Así como su sistema policial y judicial lleno de lagunas, al parecer los reporteros Yankees se han hecho expertos en acomodar la evidencia según su conveniencia, valiéndose de resultados preliminares como “prueba contundente” para sustentar sus argumentos, pero calificándolos de “no concluyentes” cuando la bola pica de este lado.

Una investigación reciente del Pew Research Centre reveló que el 50% de los estadounidenses adultos ven las noticias falsas como uno de los problemas más perjudiciales para la sociedad, puesto que provocan total desconfianza tanto en el gobierno, como entre los mismos ciudadanos, e impide que sus gobernantes cumplan objetivos.

“Creo que el periodismo es resueltamente independiente, inamovible por orgullo de opinión o codicia de poder, es constructivo y tolerante, pero nunca descuidado, tiene dominio sobre sí, y es paciente y respetuoso para con sus lectores”,  plantea un fragmento del cuarto mandamiento de Walter Williams en su Credo del Periodista (The Journalist’s Creed) publicado en 1905. Al parecer, la declaración ética de siete párrafos que hoy cuelga de las paredes del Club de Prensa en Washington D.C. sirve más bien de adorno.

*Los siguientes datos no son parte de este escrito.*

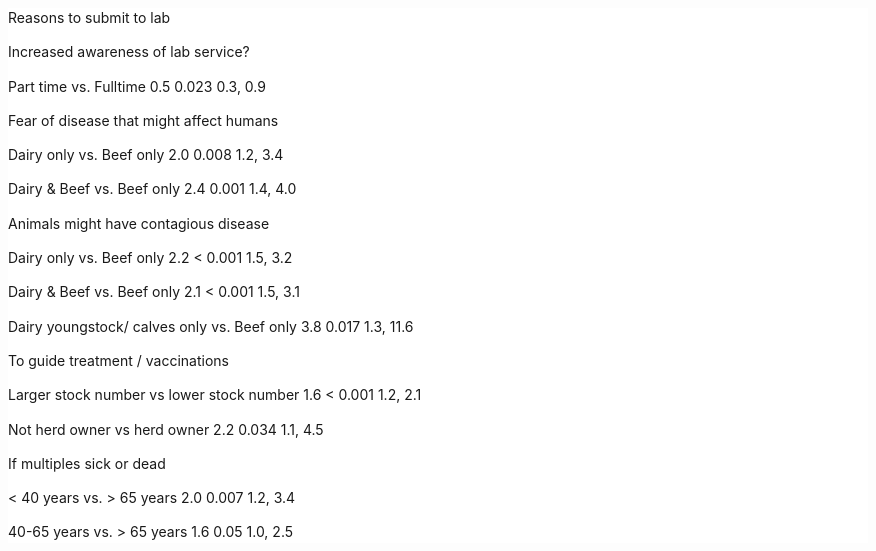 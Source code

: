 Reasons to submit to lab 

Increased awareness of lab service? 

Part time vs. Fulltime 
0.5 
0.023 
0.3, 0.9 

Fear of disease that might affect humans 

Dairy only vs. Beef only 
2.0 
0.008 
1.2, 3.4 

Dairy & Beef vs. Beef only 
2.4 
0.001 
1.4, 4.0 

Animals might have contagious disease 

Dairy only vs. Beef only 
2.2 
< 0.001 
1.5, 3.2 

Dairy & Beef vs. Beef only 
2.1 
< 0.001 
1.5, 3.1 

Dairy youngstock/ calves only vs. Beef only 
3.8 
0.017 
1.3, 11.6 

To guide treatment / vaccinations 

Larger stock number vs lower stock number 
1.6 
< 0.001 
1.2, 2.1 

Not herd owner vs herd owner 
2.2 
0.034 
1.1, 4.5 

If multiples sick or dead 

< 40 years vs. > 65 years 
2.0 
0.007 
1.2, 3.4 

40-65 years vs. > 65 years 
1.6 
0.05 
1.0, 2.5 
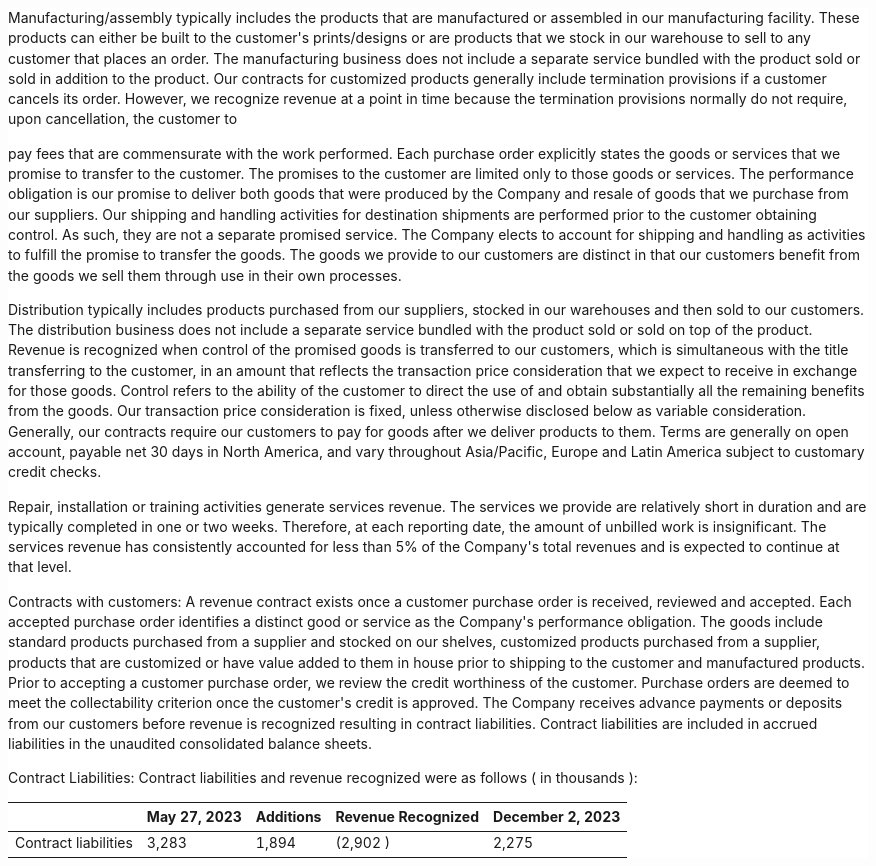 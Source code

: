 </ul>
<p>Manufacturing/assembly typically includes the products that are manufactured or assembled in our manufacturing facility. These products can either be built to the customer's prints/designs or are products that we stock in our warehouse to sell to any customer that places an order. The manufacturing business does not include a separate service bundled with the product sold or sold in addition to the product. Our contracts for customized products generally include termination provisions if a customer cancels its order. However, we recognize revenue at a point in time because the termination provisions normally do not require, upon cancellation, the customer to</p>
<p>pay fees that are commensurate with the work performed. Each purchase order explicitly states the goods or services that we promise to transfer to the customer. The promises to the customer are limited only to those goods or services. The performance obligation is our promise to deliver both goods that were produced by the Company and resale of goods that we purchase from our suppliers. Our shipping and handling activities for destination shipments are performed prior to the customer obtaining control. As such, they are not a separate promised service. The Company elects to account for shipping and handling as activities to fulfill the promise to transfer the goods. The goods we provide to our customers are distinct in that our customers benefit from the goods we sell them through use in their own processes.</p>
<p>Distribution typically includes products purchased from our suppliers, stocked in our warehouses and then sold to our customers. The distribution business does not include a separate service bundled with the product sold or sold on top of the product. Revenue is recognized when control of the promised goods is transferred to our customers, which is simultaneous with the title transferring to the customer, in an amount that reflects the transaction price consideration that we expect to receive in exchange for those goods. Control refers to the ability of the customer to direct the use of and obtain substantially all the remaining benefits from the goods. Our transaction price consideration is fixed, unless otherwise disclosed below as variable consideration. Generally, our contracts require our customers to pay for goods after we deliver products to them. Terms are generally on open account, payable net 30 days in North America, and vary throughout Asia/Pacific, Europe and Latin America subject to customary credit checks.</p>
<p>Repair, installation or training activities generate services revenue. The services we provide are relatively short in duration and are typically completed in one or two weeks. Therefore, at each reporting date, the amount of unbilled work is insignificant. The services revenue has consistently accounted for less than 5% of the Company's total revenues and is expected to continue at that level.</p>
<p>Contracts with customers: A revenue contract exists once a customer purchase order is received, reviewed and accepted. Each accepted purchase order identifies a distinct good or service as the Company's performance obligation. The goods include standard products purchased from a supplier and stocked on our shelves, customized products purchased from a supplier, products that are customized or have value added to them in house prior to shipping to the customer and manufactured products. Prior to accepting a customer purchase order, we review the credit worthiness of the customer. Purchase orders are deemed to meet the collectability criterion once the customer's credit is approved. The Company receives advance payments or deposits from our customers before revenue is recognized resulting in contract liabilities. Contract liabilities are included in accrued liabilities in the unaudited consolidated balance sheets.</p>
<p>Contract Liabilities: Contract liabilities and revenue recognized were as follows ( in thousands ):</p>
<table>
<thead>
<tr>
<th></th>
<th>May 27, 2023</th>
<th>Additions</th>
<th>Revenue Recognized</th>
<th>December 2, 2023</th>
</tr>
</thead>
<tbody>
<tr>
<td>Contract liabilities</td>
<td>3,283</td>
<td>1,894</td>
<td>(2,902 )</td>
<td>2,275</td>
</tr>
</tbody>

El desastre ético de los medios estadounidenses (que es más bien un fenómeno mundial), no sólo alcanza a la información política. CNN y Fox News convirtieron, por ejemplo, a la temporada de huracanes en un espectáculo trágico que puede observarse tranquilamente desde la comodidad del hogar. Y si no hay catástrofes naturales, entonces anuncian sus ya habituales tiroteos masivos como si se tratase de la gira de un gran circo de los Ringling Brothers.

Haciéndose de la vista gorda ante los efectos colaterales que conllevan sus puntos de vista selectivos y tendenciosos, las recompensas monetarias seriamente abultadas continúan seduciendo a los magnates de los medios a romper la fina línea que separa la sátira de la desinformación.

Tristemente el periodismo responsable, como lo conocíamos, se ha extinguido. Porque el motivo pasó de ser justicia a ser dinero. Porque la mayoría de los periodistas no quieren ser útiles, sino célebres.

En medio de esta crisis, de nada sirve demostrar que somos el paraíso todo incluido. Que somos dueños de las playas cristalinas, de la arena fina, del ritmo pegajoso de un “merengue apambichao”, de las propiedades afrodisíacas de la mamajuana, o la sabrosura de un plato de sancocho.

Ahora nos toca responder al odio con la calidez humana que nos identifica. Demostrar que seguimos siendo esa patria enana dispuesta a plantarse frente al mundo y que logra sobreponerse a todas las vicisitudes. Que somos un país chiquito, pero unido, donde podrá faltar cualquier cosa, menos coraje.